* [Work to be completed]
All lines with the word "doručení" must be pulled from the entries below.

------ Dataset records ------

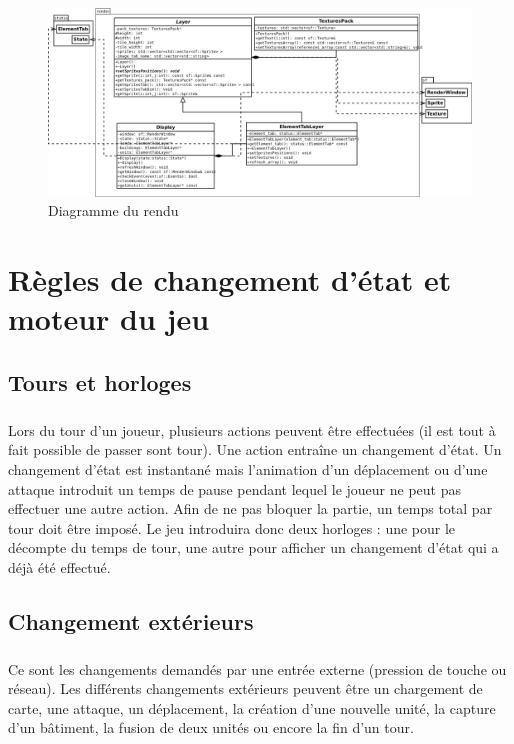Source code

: \documentclass[12pt]{report}
\begin{document}
    
    \newpage
\thispagestyle{empty}
\begin{landscape}
\begin{figure}[h]
\begin{center}
    \includegraphics[scale=0.48]{render.png}
    \end{center}
    \caption{Diagramme du rendu}
\end{figure}
\end{landscape}
    
\newpage

\chapter{Règles de changement d'état et moteur du jeu}
\section{Tours et horloges}
\paragraph{}Lors du tour d'un joueur, plusieurs actions peuvent être effectuées (il est tout à fait possible de passer sont tour). Une action entraîne un changement d'état. Un changement d'état est instantané mais l'animation d'un déplacement ou d'une attaque introduit un temps de pause pendant lequel le joueur ne peut pas effectuer une autre action. Afin de ne pas bloquer la partie, un temps total par tour doit être imposé. Le jeu introduira donc deux horloges : une pour le décompte du temps de tour, une autre pour afficher un changement d'état qui a déjà été effectué.

\section{Changement extérieurs}
\paragraph{}Ce sont les changements demandés par une entrée externe (pression de touche ou réseau).
Les différents changements extérieurs peuvent être un chargement de carte, une attaque, un déplacement, la création d'une nouvelle unité, la capture d'un bâtiment, la fusion de deux unités ou encore la fin d'un tour.
\end{document}
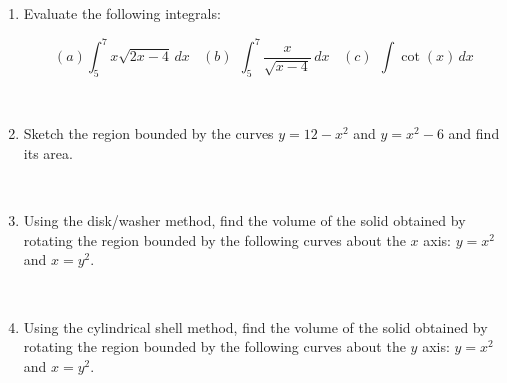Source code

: \documentclass[11pt, oneside]{article}   	%
\title{}
\author{Week 4 discussion problems}
\date{}							%
\begin{document}
\maketitle

\begin{enumerate}

\item Evaluate the following integrals:

 
$$ (a) \int_5^7 x \sqrt{2x-4} \, dx \ \ \ \  (b) \ \  \int_5^7 \dfrac{x}{\sqrt{x-4} } \,  dx \ \ \ \  (c) \ \ \int \cot(x) \, dx $$

\

\item  Sketch the region bounded by the curves $y=12-x^2$ and $y=x^2-6$ and find its area.

\



\item Using the disk/washer method, find the volume of the solid obtained by rotating the region bounded by the following curves about the $x$ axis: $y=x^2$ and $x=y^2$.

\

\item Using the cylindrical shell method, find the volume of the solid obtained by rotating the region bounded by the following curves about the $y$ axis: $y=x^2$ and $x=y^2$.

\end{enumerate}
\end{document}
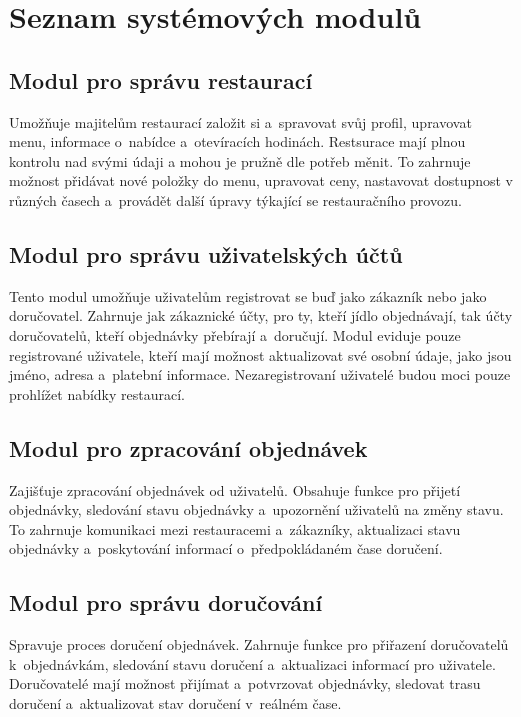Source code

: \section{Seznam systémových modulů}
	\sloppy

	\subsection{Modul pro správu restaurací}

	Umožňuje majitelům restaurací založit si a~spravovat 
	svůj profil, upravovat menu, informace o~nabídce a~otevíracích
	hodinách. Restsurace mají plnou kontrolu nad svými údaji
	a mohou je pružně dle potřeb měnit. 
	To zahrnuje možnost přidávat nové položky do menu, upravovat 
	ceny, nastavovat dostupnost v různých časech a~provádět další úpravy 
	týkající se restauračního provozu.

	\subsection{Modul pro správu uživatelských účtů}

	Tento modul umožňuje uživatelům registrovat se buď jako zákazník nebo 
	jako doručovatel. Zahrnuje jak zákaznické účty, pro ty, kteří jídlo 
	objednávají, tak účty doručovatelů, kteří objednávky přebírají a~doručují.
	Modul eviduje pouze registrované uživatele, kteří mají 
	možnost aktualizovat své osobní údaje, jako jsou jméno, adresa a~platební 
	informace. Nezaregistrovaní uživatelé budou moci pouze 
	prohlížet nabídky restaurací.
	
	\subsection{Modul pro zpracování objednávek}

	Zajišťuje zpracování objednávek od uživatelů. Obsahuje 
	funkce pro přijetí objednávky, sledování stavu objednávky a~upozornění 
	uživatelů na změny stavu. To zahrnuje komunikaci mezi 
	restauracemi a~zákazníky, aktualizaci stavu objednávky a~poskytování 
	informací o~předpokládaném čase doručení.

	\subsection{Modul pro správu doručování}

	Spravuje proces doručení objednávek. Zahrnuje funkce pro 
	přiřazení doručovatelů k~objednávkám, sledování stavu doručení a~aktualizaci
	informací pro uživatele. Doručovatelé mají možnost 
	přijímat a~potvrzovat objednávky, sledovat trasu doručení a~aktualizovat 
	stav doručení v~reálném čase.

------

* [Completed exercise]
	informací o~předpokládaném čase doručení.
	Spravuje proces doručení objednávek. Zahrnuje funkce pro 
	přiřazení doručovatelů k~objednávkám, sledování stavu doručení a~aktualizaci
	přijímat a~potvrzovat objednávky, sledovat trasu doručení a~aktualizovat 
	stav doručení v~reálném čase.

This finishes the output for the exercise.